In a 55-minute long video, al Qaeda announced it will launch a new branch in the Indian subcontinent.
Speaking in the video, al Qaeda leader Ayman al-Zawahiri said the purpose is to “wage jihad against its enemies, to liberate its land, to restore its sovereignty, and to revive its Caliphate.”
Al-Zawahiri also said he seeks to gain support “for the vulnerable” in Myanmar and Bangladesh; in the Indian states of Assam and Gujarat; and in Kashmir, the disputed region between India and Pakistan. He called for “rescue” from “injustice, oppression, persecution, and suffering” in these areas.
Some analysts view al Qaeda’s announcement as an indication they’re struggling for followers as ISIS gains support in the global Islamist movement.
“I don’t think this will do a lot to win over constituents,” said Bernard Haykel, professor of Near Eastern Studies at Princeton University, about the India announcement. “They are losing a lot of constituents to the Islamic State, and they are mostly Arabs.”
If ISIS undermines al Qaeda, “it’s going to affect funding,” said Ajit Singh, senior fellow at South Asia Terrorism Portal in New Delhi. The radicalized Muslims are more likely to fund ISIS.
“That’s why al Qaeda is trying to increase its influence,” he said. Singh says it’s not al Qaeda’s first time trying to gain a foothold in India.
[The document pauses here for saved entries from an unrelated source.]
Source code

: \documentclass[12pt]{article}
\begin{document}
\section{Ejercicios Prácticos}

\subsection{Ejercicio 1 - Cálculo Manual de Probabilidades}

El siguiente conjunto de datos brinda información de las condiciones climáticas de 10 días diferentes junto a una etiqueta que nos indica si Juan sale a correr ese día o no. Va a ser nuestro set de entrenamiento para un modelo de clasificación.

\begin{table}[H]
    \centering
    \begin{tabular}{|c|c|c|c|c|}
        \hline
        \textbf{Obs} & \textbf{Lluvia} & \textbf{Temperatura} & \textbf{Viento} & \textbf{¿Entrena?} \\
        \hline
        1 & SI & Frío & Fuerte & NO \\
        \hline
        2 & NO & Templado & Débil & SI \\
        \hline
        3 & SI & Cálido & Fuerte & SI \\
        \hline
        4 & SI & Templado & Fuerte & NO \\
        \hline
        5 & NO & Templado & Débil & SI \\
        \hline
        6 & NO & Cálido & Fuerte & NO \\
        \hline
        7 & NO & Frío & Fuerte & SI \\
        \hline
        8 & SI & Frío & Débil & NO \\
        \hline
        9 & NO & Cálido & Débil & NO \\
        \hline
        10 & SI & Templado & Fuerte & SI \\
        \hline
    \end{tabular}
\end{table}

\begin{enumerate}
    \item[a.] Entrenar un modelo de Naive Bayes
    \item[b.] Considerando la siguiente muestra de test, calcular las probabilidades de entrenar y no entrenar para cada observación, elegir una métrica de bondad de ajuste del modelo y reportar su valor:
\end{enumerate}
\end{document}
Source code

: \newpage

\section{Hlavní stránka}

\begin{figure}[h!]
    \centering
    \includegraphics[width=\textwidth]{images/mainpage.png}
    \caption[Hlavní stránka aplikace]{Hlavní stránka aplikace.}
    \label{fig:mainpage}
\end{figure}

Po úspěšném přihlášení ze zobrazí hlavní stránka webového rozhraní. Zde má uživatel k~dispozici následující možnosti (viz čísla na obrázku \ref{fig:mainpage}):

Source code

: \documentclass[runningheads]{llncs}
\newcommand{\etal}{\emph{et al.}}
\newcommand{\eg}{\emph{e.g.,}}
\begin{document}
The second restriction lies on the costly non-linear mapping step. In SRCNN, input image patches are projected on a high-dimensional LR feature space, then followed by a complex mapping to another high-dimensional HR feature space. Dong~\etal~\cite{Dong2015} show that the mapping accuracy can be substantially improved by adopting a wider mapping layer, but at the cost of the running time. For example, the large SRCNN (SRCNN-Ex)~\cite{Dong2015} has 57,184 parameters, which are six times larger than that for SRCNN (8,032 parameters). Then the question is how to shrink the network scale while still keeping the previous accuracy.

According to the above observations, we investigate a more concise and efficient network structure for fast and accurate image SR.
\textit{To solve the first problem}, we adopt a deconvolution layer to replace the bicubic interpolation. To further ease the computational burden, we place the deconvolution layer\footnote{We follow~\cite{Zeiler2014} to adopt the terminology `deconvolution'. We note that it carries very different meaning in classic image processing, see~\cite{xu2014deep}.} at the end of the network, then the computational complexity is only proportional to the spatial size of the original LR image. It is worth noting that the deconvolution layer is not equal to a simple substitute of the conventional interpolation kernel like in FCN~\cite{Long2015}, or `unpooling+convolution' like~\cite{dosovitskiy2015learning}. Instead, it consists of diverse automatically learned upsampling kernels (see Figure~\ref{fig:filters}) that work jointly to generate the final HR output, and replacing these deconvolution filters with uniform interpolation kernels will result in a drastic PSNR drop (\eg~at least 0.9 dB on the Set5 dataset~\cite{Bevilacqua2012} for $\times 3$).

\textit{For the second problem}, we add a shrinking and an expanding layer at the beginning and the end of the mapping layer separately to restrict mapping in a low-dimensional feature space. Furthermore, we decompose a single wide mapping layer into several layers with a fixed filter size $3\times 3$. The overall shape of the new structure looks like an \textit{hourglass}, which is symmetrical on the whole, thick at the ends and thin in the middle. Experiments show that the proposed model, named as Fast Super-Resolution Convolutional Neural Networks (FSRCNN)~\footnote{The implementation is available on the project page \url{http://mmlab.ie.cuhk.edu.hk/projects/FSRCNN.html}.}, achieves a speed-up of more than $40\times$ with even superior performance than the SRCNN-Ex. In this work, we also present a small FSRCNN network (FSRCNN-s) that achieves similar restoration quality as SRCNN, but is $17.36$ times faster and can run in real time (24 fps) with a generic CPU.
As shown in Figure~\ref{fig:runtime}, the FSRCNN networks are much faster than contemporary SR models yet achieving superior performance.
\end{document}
India, a predominantly Hindu nation, has a 13% Muslim population, according to the country’s census. Inter-religious relations have become tense before. In 2002, Gujarat was wracked with anti-Muslim violence, in which more than 1,000 people, mostly Muslims, were killed.
Most of the world’s Muslims live in Asia, with about 1 billion in Asia-Pacific and about 322 million in the Middle East and North Africa, according to the Pew Research Center.